Information shown:
——————————
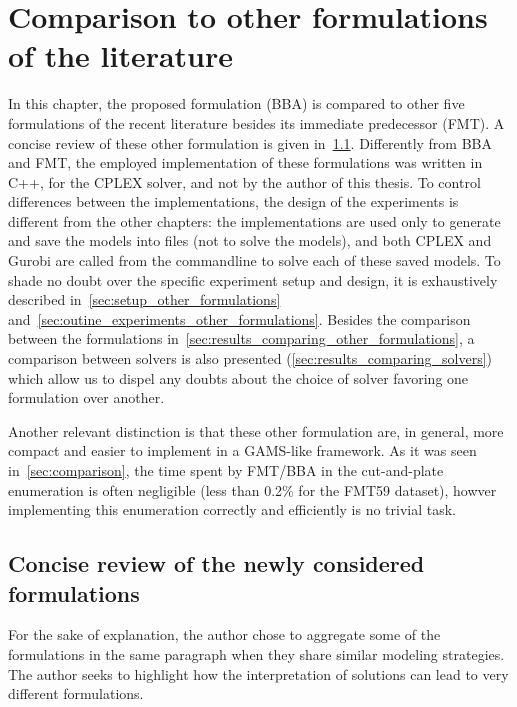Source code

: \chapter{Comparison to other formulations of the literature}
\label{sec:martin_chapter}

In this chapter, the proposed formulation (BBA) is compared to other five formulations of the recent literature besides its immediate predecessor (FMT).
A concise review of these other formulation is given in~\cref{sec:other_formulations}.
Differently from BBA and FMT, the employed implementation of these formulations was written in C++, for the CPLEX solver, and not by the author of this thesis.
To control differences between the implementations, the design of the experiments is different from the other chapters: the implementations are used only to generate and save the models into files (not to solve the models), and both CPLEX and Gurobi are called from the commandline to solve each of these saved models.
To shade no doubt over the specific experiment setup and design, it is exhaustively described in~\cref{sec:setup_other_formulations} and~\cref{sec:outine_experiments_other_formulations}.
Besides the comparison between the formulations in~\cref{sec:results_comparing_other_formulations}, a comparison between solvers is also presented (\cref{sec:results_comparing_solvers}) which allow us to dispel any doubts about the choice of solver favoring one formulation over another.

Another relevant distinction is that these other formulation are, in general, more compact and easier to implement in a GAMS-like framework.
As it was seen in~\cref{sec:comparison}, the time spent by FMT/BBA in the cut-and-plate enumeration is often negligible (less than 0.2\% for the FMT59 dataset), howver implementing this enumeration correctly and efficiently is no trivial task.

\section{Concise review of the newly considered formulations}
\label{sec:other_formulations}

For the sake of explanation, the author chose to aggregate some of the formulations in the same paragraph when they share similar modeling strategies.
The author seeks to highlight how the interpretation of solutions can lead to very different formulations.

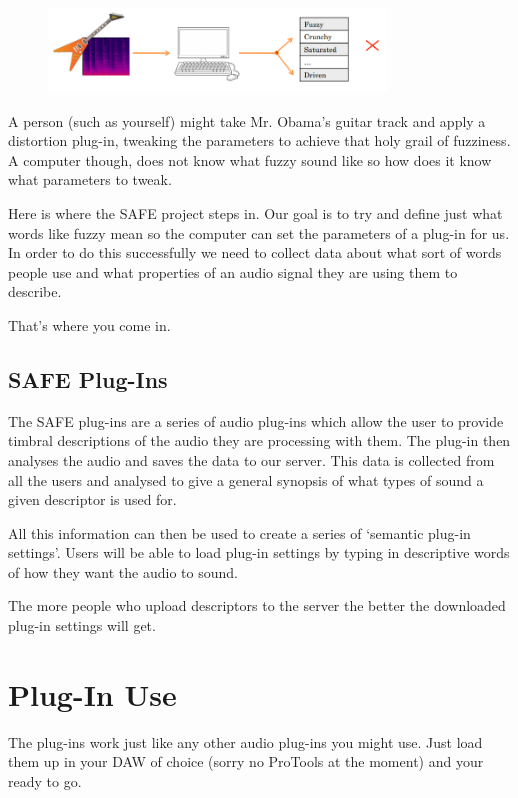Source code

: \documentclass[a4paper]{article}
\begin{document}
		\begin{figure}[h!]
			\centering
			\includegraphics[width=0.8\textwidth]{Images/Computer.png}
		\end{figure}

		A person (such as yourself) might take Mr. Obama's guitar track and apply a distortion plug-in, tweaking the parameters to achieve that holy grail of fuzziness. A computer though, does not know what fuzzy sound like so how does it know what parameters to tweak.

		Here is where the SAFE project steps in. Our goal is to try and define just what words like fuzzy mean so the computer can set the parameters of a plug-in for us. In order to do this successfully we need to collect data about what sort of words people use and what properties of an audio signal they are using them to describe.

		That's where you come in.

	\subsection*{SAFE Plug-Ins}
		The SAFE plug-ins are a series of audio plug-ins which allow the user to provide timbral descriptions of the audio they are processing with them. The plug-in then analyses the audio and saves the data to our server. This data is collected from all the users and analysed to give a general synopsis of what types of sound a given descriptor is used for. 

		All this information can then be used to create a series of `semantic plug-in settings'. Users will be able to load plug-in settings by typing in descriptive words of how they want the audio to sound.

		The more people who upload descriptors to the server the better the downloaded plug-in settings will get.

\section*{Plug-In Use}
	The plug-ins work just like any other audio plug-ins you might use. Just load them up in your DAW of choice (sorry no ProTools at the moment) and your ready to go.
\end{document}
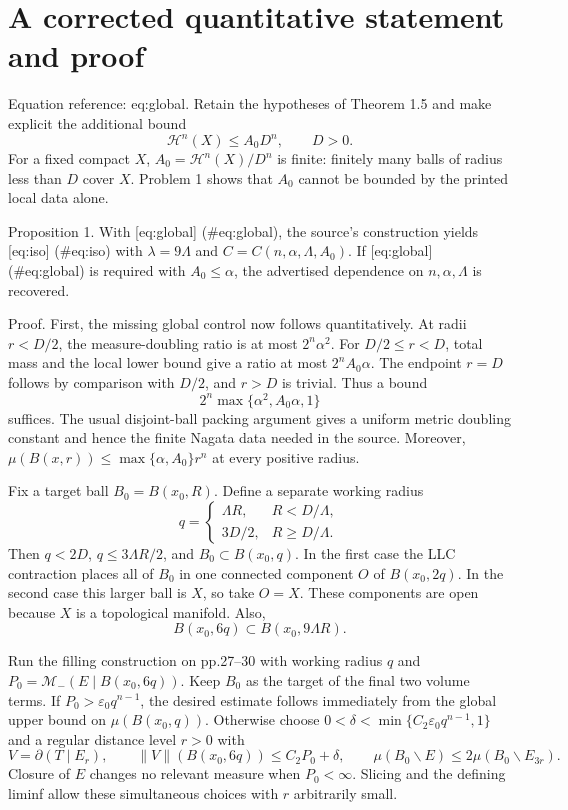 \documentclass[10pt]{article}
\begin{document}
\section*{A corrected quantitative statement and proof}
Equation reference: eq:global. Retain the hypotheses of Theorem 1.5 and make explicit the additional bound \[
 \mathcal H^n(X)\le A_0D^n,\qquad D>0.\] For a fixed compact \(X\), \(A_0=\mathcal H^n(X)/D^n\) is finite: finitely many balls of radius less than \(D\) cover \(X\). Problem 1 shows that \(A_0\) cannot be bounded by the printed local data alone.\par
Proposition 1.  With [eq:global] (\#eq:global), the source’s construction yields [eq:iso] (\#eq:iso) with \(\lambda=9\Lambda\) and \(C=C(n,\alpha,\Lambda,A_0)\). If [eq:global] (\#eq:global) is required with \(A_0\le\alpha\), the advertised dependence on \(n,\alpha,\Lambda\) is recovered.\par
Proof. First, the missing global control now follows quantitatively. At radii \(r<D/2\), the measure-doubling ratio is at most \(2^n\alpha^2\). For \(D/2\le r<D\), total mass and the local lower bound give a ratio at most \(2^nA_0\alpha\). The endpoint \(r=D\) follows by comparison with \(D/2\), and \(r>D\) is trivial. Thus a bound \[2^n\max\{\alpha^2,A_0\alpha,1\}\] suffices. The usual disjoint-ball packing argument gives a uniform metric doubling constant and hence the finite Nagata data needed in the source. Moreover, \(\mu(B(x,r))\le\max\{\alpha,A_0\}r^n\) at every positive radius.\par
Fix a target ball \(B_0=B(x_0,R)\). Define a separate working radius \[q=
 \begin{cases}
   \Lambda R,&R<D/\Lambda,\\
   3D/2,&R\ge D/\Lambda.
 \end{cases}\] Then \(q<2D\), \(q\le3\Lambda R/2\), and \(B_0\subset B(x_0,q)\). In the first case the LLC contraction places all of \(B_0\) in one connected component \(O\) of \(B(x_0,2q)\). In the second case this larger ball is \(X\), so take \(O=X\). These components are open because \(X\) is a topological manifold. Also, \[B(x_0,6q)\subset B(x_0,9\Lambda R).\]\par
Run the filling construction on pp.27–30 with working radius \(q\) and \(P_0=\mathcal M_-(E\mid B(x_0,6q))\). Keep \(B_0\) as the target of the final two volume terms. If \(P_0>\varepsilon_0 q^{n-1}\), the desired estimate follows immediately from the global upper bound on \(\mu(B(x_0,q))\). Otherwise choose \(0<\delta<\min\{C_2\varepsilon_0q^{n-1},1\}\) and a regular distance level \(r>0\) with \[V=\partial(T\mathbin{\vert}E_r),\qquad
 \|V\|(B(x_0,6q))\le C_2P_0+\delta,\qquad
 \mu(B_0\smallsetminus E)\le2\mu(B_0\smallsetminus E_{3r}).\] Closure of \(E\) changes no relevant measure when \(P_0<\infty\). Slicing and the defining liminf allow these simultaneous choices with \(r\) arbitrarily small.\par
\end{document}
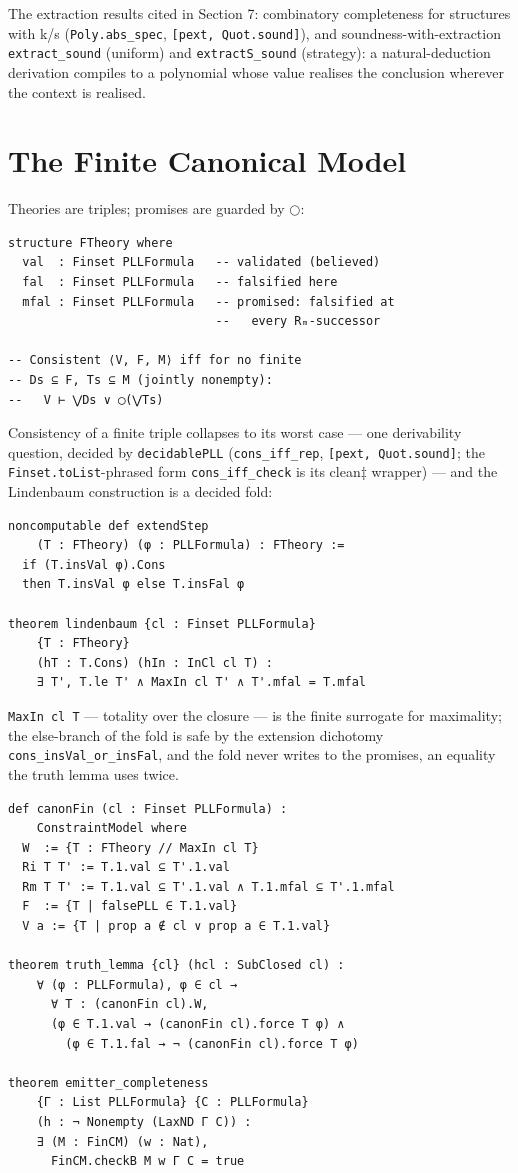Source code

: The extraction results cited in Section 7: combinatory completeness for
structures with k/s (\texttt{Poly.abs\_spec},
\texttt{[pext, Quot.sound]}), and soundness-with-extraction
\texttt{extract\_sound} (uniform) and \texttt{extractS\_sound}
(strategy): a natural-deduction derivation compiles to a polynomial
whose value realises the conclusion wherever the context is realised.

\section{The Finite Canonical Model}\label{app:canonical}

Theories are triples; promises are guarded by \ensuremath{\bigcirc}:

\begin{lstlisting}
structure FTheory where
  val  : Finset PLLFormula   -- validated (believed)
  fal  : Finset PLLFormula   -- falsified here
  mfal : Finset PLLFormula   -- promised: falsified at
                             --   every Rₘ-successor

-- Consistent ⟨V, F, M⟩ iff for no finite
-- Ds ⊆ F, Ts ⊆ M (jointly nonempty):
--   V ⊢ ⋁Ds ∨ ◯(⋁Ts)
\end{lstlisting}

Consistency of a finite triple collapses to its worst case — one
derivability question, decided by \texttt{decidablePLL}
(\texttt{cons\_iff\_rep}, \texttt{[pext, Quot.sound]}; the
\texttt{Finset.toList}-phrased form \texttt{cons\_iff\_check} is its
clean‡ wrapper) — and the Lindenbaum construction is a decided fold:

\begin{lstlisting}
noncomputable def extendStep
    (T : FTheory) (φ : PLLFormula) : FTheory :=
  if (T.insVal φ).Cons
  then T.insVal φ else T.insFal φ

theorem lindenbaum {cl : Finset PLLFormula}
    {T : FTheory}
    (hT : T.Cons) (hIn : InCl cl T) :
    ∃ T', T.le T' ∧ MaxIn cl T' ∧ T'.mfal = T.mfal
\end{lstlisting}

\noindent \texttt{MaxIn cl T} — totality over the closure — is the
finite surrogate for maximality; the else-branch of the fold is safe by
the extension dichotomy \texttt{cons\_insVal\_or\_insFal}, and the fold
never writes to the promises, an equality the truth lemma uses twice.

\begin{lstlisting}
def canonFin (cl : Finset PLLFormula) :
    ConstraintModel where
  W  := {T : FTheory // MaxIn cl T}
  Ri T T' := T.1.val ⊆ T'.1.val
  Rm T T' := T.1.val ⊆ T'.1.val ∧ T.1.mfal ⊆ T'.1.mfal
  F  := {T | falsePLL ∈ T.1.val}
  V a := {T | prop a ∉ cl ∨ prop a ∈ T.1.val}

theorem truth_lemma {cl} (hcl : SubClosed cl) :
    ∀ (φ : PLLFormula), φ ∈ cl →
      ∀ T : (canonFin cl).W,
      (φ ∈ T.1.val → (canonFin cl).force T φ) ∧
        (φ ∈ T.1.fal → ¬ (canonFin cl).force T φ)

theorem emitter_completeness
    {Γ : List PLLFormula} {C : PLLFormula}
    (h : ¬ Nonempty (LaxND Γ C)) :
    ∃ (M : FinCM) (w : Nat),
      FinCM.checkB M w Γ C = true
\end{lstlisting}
——————————
Action item: Only the lines from the start of the material through the line containing "For the sake" should be transcribed. Pictures stay out.

Result of the exercise:
Source code

: \chapter{Comparison to other formulations of the literature}
\label{sec:martin_chapter}

In this chapter, the proposed formulation (BBA) is compared to other five formulations of the recent literature besides its immediate predecessor (FMT).
A concise review of these other formulation is given in~\cref{sec:other_formulations}.
Differently from BBA and FMT, the employed implementation of these formulations was written in C++, for the CPLEX solver, and not by the author of this thesis.
To control differences between the implementations, the design of the experiments is different from the other chapters: the implementations are used only to generate and save the models into files (not to solve the models), and both CPLEX and Gurobi are called from the commandline to solve each of these saved models.
To shade no doubt over the specific experiment setup and design, it is exhaustively described in~\cref{sec:setup_other_formulations} and~\cref{sec:outine_experiments_other_formulations}.
Besides the comparison between the formulations in~\cref{sec:results_comparing_other_formulations}, a comparison between solvers is also presented (\cref{sec:results_comparing_solvers}) which allow us to dispel any doubts about the choice of solver favoring one formulation over another.

Another relevant distinction is that these other formulation are, in general, more compact and easier to implement in a GAMS-like framework.
As it was seen in~\cref{sec:comparison}, the time spent by FMT/BBA in the cut-and-plate enumeration is often negligible (less than 0.2\% for the FMT59 dataset), howver implementing this enumeration correctly and efficiently is no trivial task.

\section{Concise review of the newly considered formulations}
\label{sec:other_formulations}

For the sake of explanation, the author chose to aggregate some of the formulations in the same paragraph when they share similar modeling strategies.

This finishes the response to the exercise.